12th November 2015

A three member delegation from CEPS is attending a workshop in Pretoria South Africa, on increasing states capacity for reporting under the Protocol to the African Charter on Human and Peoples Rights on the Rights of Women in Africa.

CEPS is being represented by Gender, Rights and Governance Commissioner Mrs Monica Servina, CEPS Secretary Mrs Marie-Nella Azemia and CEPS Communication & Membership Manager Ms Tessa Henderson.

The workshop is being organised by the Centre for Human Rights of the University of Pretoria.

The state reporting process is viewed as a fundamental component in monitoring the implementation of the Protocol to the African Charter on Human and Peoples Rights on the Rights of Women in Africa (Womens Protocol or Protocol). Article 26 of the Protocol obligates States parties to indicate legislative and other measures undertaken towards the full realisation of the rights enshrined in the Protocol in their periodic reports submitted to the African Commission on Human and Peoples Rights (ACHPR) under the African Charter.

 

Civil society plays an active role during the report writing process as it not only invited for the consultation process, but also during the writing and validation of the report.

 

State reporting serves a number of important functions including but not limited to: stock-taking of measures undertaken by States parties towards compliance with their obligations under the Protocol; identifying problems and obstacles to full implementation of the Protocol and providing an opportunity for constructive engagement with the African Commission on Human and Peoples Rights in order that States parties may benefit from their concrete recommendations.

 

In 2009 the ACHPR adopted Guidelines on State Reporting under the Protocol to the African Charter on Human and Peoples Rights on the Rights of Women in Africa.
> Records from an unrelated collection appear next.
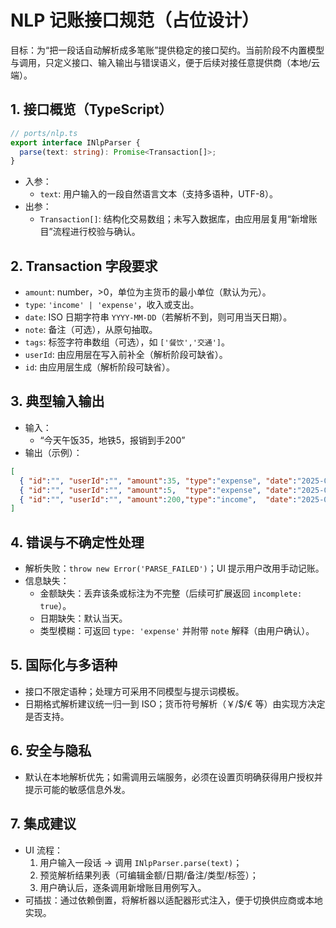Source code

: # NLP 记账接口规范（占位设计）

目标：为“把一段话自动解析成多笔账”提供稳定的接口契约。当前阶段不内置模型与调用，只定义接口、输入输出与错误语义，便于后续对接任意提供商（本地/云端）。

## 1. 接口概览（TypeScript）
```ts
// ports/nlp.ts
export interface INlpParser {
  parse(text: string): Promise<Transaction[]>;
}
```

- 入参：
  - `text`: 用户输入的一段自然语言文本（支持多语种，UTF-8）。
- 出参：
  - `Transaction[]`: 结构化交易数组；未写入数据库，由应用层复用“新增账目”流程进行校验与确认。

## 2. Transaction 字段要求
- `amount`: number，>0，单位为主货币的最小单位（默认为元）。
- `type`: `'income' | 'expense'`，收入或支出。
- `date`: ISO 日期字符串 `YYYY-MM-DD`（若解析不到，则可用当天日期）。
- `note`: 备注（可选），从原句抽取。
- `tags`: 标签字符串数组（可选），如 `['餐饮','交通']`。
- `userId`: 由应用层在写入前补全（解析阶段可缺省）。
- `id`: 由应用层生成（解析阶段可缺省）。

## 3. 典型输入输出
- 输入：
  - “今天午饭35，地铁5，报销到手200”
- 输出（示例）：
```json
[
  { "id":"", "userId":"", "amount":35, "type":"expense", "date":"2025-09-25", "note":"午饭", "tags":["餐饮"] },
  { "id":"", "userId":"", "amount":5,  "type":"expense", "date":"2025-09-25", "note":"地铁", "tags":["交通"] },
  { "id":"", "userId":"", "amount":200,"type":"income",  "date":"2025-09-25", "note":"报销入账" }
]
```

## 4. 错误与不确定性处理
- 解析失败：`throw new Error('PARSE_FAILED')`；UI 提示用户改用手动记账。
- 信息缺失：
  - 金额缺失：丢弃该条或标注为不完整（后续可扩展返回 `incomplete: true`）。
  - 日期缺失：默认当天。
  - 类型模糊：可返回 `type: 'expense'` 并附带 `note` 解释（由用户确认）。

## 5. 国际化与多语种
- 接口不限定语种；处理方可采用不同模型与提示词模板。
- 日期格式解析建议统一归一到 ISO；货币符号解析（￥/$/€ 等）由实现方决定是否支持。

## 6. 安全与隐私
- 默认在本地解析优先；如需调用云端服务，必须在设置页明确获得用户授权并提示可能的敏感信息外发。

## 7. 集成建议
- UI 流程：
  1) 用户输入一段话 → 调用 `INlpParser.parse(text)`；
  2) 预览解析结果列表（可编辑金额/日期/备注/类型/标签）；
  3) 用户确认后，逐条调用新增账目用例写入。
- 可插拔：通过依赖倒置，将解析器以适配器形式注入，便于切换供应商或本地实现。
These Guidelines are being disseminated at this workshop and is also being reviewed in order that the participants may familiarise themselves with the Guidelines in order to take steps to meet their reporting obligations under the Protocol.

 

Present at the workshop is Commissioner Soyata Maiga, Special Rapporteur on the Rights of Women in Africa and Member, African Commission on Human and Peoples’ Rights.

 

At this morning’s sessions Commissioner Maiga spoke of the role of civil society and national human rights institutions in the state reporting process.

 

Seychelles submitted its report to the commission in 2004, which in fact was a ten year report. Countries are required to submit reports every two years. This means that the Seychelles has missed on submitting 5 reports in total, since joining the African Union in 1992.